| DESCRIPTION OF THE TASK |
With images excluded, write out each entry below exactly as given.

| DATA FOR ANALYSIS |
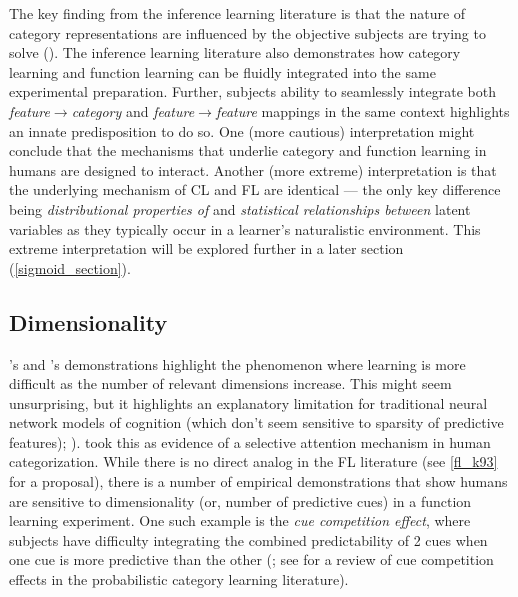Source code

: \documentclass[12pt]{article}
\let\oldcite=\cite
\let\oldtextcite=\textcite
\renewcommand{\cite}[1]{\textcolor[rgb]{0, .121, .388}{\oldcite{#1}}}
\renewcommand{\textcite}[1]{\textcolor[rgb]{0, .121, .388}{\oldtextcite{#1}}}
\begin{document}
The key finding from the inference learning literature is that the nature of category representations are influenced by the objective subjects are trying to solve (\cite{yamauchi1998category,chin2004diagnosticity,ell2020learning}). The inference learning literature also demonstrates how category learning and function learning can be fluidly integrated into the same experimental preparation. Further, subjects ability to seamlessly integrate both \emph{feature}$\rightarrow$\emph{category} and \emph{feature}$\rightarrow$\emph{feature} mappings in the same context highlights an innate predisposition to do so. One (more cautious) interpretation might conclude that the mechanisms that underlie category and function learning in humans are designed to interact. Another (more extreme) interpretation is that the underlying mechanism of CL and FL are identical --- the only key difference being \emph{distributional properties of} and \emph{statistical relationships between} latent variables as they typically occur in a learner's naturalistic environment. This extreme interpretation will be explored further in a later section (\ref{sigmoid_section}).

\subsection{Dimensionality}

\textcite{shepard1961learning}'s and \textcite{kruschke1993human}'s demonstrations highlight the phenomenon where learning is more difficult as the number of relevant dimensions increase. This might seem unsurprising, but it highlights an explanatory limitation for traditional neural network models of cognition (which don't seem sensitive to sparsity of predictive features); \cite{kruschke1993human}). \textcite{kruschke1993human} took this as evidence of a selective attention mechanism in human categorization. While there is no direct analog in the FL literature (see \ref{fl_k93} for a proposal), there is a number of empirical demonstrations that show humans are sensitive to dimensionality (or, number of predictive cues) in a function learning experiment. One such example is the \emph{cue competition effect}, where subjects have difficulty integrating the combined predictability of 2 cues when one cue is more predictive than the other (\cite{busemeyer1993cue}; see \cite{kruschke1999model} for a review of cue competition effects in the probabilistic category learning literature). 
\end{document}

| COMPLETED EXERCISE |
Source code

: \documentclass[12pt]{article}
\let\oldcite=\cite
\let\oldtextcite=\textcite
\renewcommand{\cite}[1]{\textcolor[rgb]{0, .121, .388}{\oldcite{#1}}}
\renewcommand{\textcite}[1]{\textcolor[rgb]{0, .121, .388}{\oldtextcite{#1}}}
\begin{document}
The key finding from the inference learning literature is that the nature of category representations are influenced by the objective subjects are trying to solve (\cite{yamauchi1998category,chin2004diagnosticity,ell2020learning}). The inference learning literature also demonstrates how category learning and function learning can be fluidly integrated into the same experimental preparation. Further, subjects ability to seamlessly integrate both \emph{feature}$\rightarrow$\emph{category} and \emph{feature}$\rightarrow$\emph{feature} mappings in the same context highlights an innate predisposition to do so. One (more cautious) interpretation might conclude that the mechanisms that underlie category and function learning in humans are designed to interact. Another (more extreme) interpretation is that the underlying mechanism of CL and FL are identical --- the only key difference being \emph{distributional properties of} and \emph{statistical relationships between} latent variables as they typically occur in a learner's naturalistic environment. This extreme interpretation will be explored further in a later section (\ref{sigmoid_section}).

\subsection{Dimensionality}

\textcite{shepard1961learning}'s and \textcite{kruschke1993human}'s demonstrations highlight the phenomenon where learning is more difficult as the number of relevant dimensions increase. This might seem unsurprising, but it highlights an explanatory limitation for traditional neural network models of cognition (which don't seem sensitive to sparsity of predictive features); \cite{kruschke1993human}). \textcite{kruschke1993human} took this as evidence of a selective attention mechanism in human categorization. While there is no direct analog in the FL literature (see \ref{fl_k93} for a proposal), there is a number of empirical demonstrations that show humans are sensitive to dimensionality (or, number of predictive cues) in a function learning experiment. One such example is the \emph{cue competition effect}, where subjects have difficulty integrating the combined predictability of 2 cues when one cue is more predictive than the other (\cite{busemeyer1993cue}; see \cite{kruschke1999model} for a review of cue competition effects in the probabilistic category learning literature). 
\end{document}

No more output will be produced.